| ESplot | R Documentation |
The function accepts parameter estimates and their standard errors from one or more models and produces a horizontal forest plot with confidence intervals.
Two plotting modes are supported:
transform="none" (default): plots estimates on the linear scale
(typical for GWAS or Mendelian randomisation beta coefficients).
transform="exp": plots exponentiated estimates on a log10 axis
(typical for odds ratios or hazard ratios). Confidence intervals are
computed on the log scale and back-transformed.
ESplot(
ESdat,
alpha = 0.05,
fontsize = 12,
transform = c("none", "exp"),
xlab = NULL
)
ESdat |
Data frame with three columns:
|
alpha |
Type-I error rate for the confidence interval (default 0.05 for 95% CI). |
fontsize |
Base font size used in the plot. |
transform |
Either |
xlab |
Optional x-axis label. If |
Create a publication-ready forest plot for model effect estimates. The function supports both linear effect sizes (e.g. regression betas) and exponentiated effects (e.g. odds ratios or hazard ratios).
Confidence intervals are computed as
estimate \pm z_{\alpha/2} \times SE
When transform="exp", estimates are interpreted as log(OR) or log(HR)

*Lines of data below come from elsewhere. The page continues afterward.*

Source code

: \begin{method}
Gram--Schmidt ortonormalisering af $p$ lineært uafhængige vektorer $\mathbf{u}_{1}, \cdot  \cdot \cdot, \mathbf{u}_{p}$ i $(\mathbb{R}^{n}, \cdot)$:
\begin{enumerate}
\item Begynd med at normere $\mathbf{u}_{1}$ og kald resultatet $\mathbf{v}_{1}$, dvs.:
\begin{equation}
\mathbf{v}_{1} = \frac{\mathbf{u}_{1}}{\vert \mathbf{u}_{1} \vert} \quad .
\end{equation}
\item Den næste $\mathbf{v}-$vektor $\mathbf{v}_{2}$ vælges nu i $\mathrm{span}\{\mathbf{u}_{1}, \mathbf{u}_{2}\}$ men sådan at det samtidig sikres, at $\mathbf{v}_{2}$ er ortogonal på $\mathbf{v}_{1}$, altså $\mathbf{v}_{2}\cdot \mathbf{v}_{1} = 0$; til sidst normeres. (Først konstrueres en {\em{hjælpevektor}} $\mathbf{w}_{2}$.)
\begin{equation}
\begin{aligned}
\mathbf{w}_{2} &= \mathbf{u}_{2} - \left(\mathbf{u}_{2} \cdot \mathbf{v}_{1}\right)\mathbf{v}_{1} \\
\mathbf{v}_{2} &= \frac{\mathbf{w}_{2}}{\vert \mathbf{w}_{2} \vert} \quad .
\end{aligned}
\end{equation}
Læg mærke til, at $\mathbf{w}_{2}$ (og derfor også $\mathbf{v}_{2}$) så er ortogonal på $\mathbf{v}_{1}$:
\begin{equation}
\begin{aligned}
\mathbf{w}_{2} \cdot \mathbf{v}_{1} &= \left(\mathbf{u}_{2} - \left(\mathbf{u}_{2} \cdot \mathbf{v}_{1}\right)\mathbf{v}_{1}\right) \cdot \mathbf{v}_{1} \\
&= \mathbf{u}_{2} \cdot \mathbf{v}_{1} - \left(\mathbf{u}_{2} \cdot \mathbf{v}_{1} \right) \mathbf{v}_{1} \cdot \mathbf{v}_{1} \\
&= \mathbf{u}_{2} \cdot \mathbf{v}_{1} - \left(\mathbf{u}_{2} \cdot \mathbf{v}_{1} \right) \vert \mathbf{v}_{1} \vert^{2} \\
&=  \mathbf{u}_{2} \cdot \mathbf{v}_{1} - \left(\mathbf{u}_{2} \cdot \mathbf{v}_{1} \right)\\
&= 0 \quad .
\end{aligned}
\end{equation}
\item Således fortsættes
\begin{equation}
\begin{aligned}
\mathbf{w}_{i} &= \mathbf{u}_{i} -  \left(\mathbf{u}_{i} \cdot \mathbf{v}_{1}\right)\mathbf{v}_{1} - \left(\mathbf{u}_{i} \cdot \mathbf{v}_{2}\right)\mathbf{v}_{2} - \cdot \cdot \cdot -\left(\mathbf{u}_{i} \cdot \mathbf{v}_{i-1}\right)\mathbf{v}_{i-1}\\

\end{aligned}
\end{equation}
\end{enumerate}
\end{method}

and are exponentiated before plotting. The x-axis is displayed on a
log10 scale and the reference line is placed at 1.
This function replaces an earlier base-R implementation and provides a consistent interface for GWAS, Mendelian randomisation, and epidemiological regression analyses.
A ggplot2 plot object.
Jing Hua Zhao
## Example 1: Linear effect sizes (GWAS / MR)
rs12075 <- data.frame(
id=c("CCL2","CCL7","CCL8","CCL11","CCL13","CXCL6","Monocytes"),
b=c(0.1694,-0.0899,-0.0973,0.0749,0.189,0.0816,0.0338387),
se=c(0.0113,0.013,0.0116,0.0114,0.0114,0.0115,0.00713386)
)
ESplot(rs12075)
## Example 2: Odds ratios
dat <- data.frame(
id=c("Basic","Adjusted","Moderate","Heavy","Other"),
b=log(c(4.5,3.5,2.5,1.5,1)),
se=c(0.2,0.1,0.2,0.3,0.2)
)
ESplot(dat, transform="exp")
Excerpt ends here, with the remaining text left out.